Owners of installations bigger than 5 megawatts (MW) will have to compete with other renewables for financing.
The Department of Energy & Climate Change (Decc) says it wants to encourage the development of smaller scale and community energy production.
Campaigners have condemned the move, saying it will undermine investor confidence in the renewable sector.
The government wants to draw a close to the current system two years before it was projected to end.
Many parts of Southern England have seen a boom in solar power generation in recent years. There is currently enough photo-voltaic installed capacity to power 620,000 homes.
Land owners have been encouraged to switch to "solar farming", thanks to a subsidy regime that can earn them around £1,000 per acre per annum for up to 25 years.
The government proposals, external highlight concerns that this switch to solar is happening far too quickly.

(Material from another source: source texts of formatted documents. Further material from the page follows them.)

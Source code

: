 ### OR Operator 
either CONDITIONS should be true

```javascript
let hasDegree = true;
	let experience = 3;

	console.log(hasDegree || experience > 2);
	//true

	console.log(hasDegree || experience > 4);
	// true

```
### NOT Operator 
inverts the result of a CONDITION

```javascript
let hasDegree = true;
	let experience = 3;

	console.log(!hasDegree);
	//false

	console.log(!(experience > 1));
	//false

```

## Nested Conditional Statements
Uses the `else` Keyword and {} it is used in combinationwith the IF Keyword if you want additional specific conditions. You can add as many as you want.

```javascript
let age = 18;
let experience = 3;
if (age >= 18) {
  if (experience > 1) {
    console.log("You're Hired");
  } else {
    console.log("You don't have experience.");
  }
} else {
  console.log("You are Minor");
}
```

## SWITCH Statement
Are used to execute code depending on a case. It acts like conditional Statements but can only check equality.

They are worried that by 2017 there will be more solar energy being produced than the UK could afford.
Cash fight
Now, in a move that has been trailed for some time, it is set to bring forward a change to the way that solar producers receive financial support.
Under existing regulations, PV installations are subsidised through the Renewables Obligation, external system.
This "one way" mechanism means that generators get paid regardless of any changes in either the price of electricity or their costs of production.
If these costs of production drop, as has happened to solar power over the past four years, there is no way for the government to claw back any of the subsidy.
The government now wants to end this system two years early and make solar installations larger than 5MW compete for subsidies under a new method called "contracts for difference, external".
Under the Decc proposals, large scale solar farms would have to fight for cash with what the government calls "established technologies" including onshore wind, energy from waste with combined heat and power and big hydro-electric installations.
Up in the air
The proposals also clearly show a government preference for solar panels to be placed on top of industrial buildings rather than on the ground in fields.
Tariffs paid for building mounted solar panels would decline at a slower rate than for ground mounted panels according to the plans.
Community-owned schemes though will benefit under the proposals, with the government suggesting that the size of solar or onshore wind projects that can benefit from feed-in tariffs be doubled to 10MW.
Solar industry sources though were unhappy at the changes outlined.
"This policy proposal will undermine investor confidence in the entire UK renewable energy sector, by removing at a stroke the short and medium-term policy certainty required for major project investments," said Seb Berry from Solarcentury.
"Large-scale solar is already significantly cheaper than offshore wind and will be competitive with onshore wind by 2017. In deliberately setting out to strangle the growth of cheaper solar from 2015, Secretary of State [Ed] Davey can no longer claim that government policy will deliver the most cost-effective mix of technologies by 2020."
Campaigners were also upset, claiming that the government has completely underestimated the potential of renewables.
"Every time a renewable energy technology starts to do well it gets hit by a wave of Government uncertainty, which pushes up costs and threatens jobs and investment," said Alasdair Cameron from Friends of the Earth.
"Attacking large-scale solar parks, while doing almost nothing to boost rooftop systems, is another sign of this Government's piecemeal approach to policy making. Solar power is cheap, popular and essential for tackling climate change and energy security."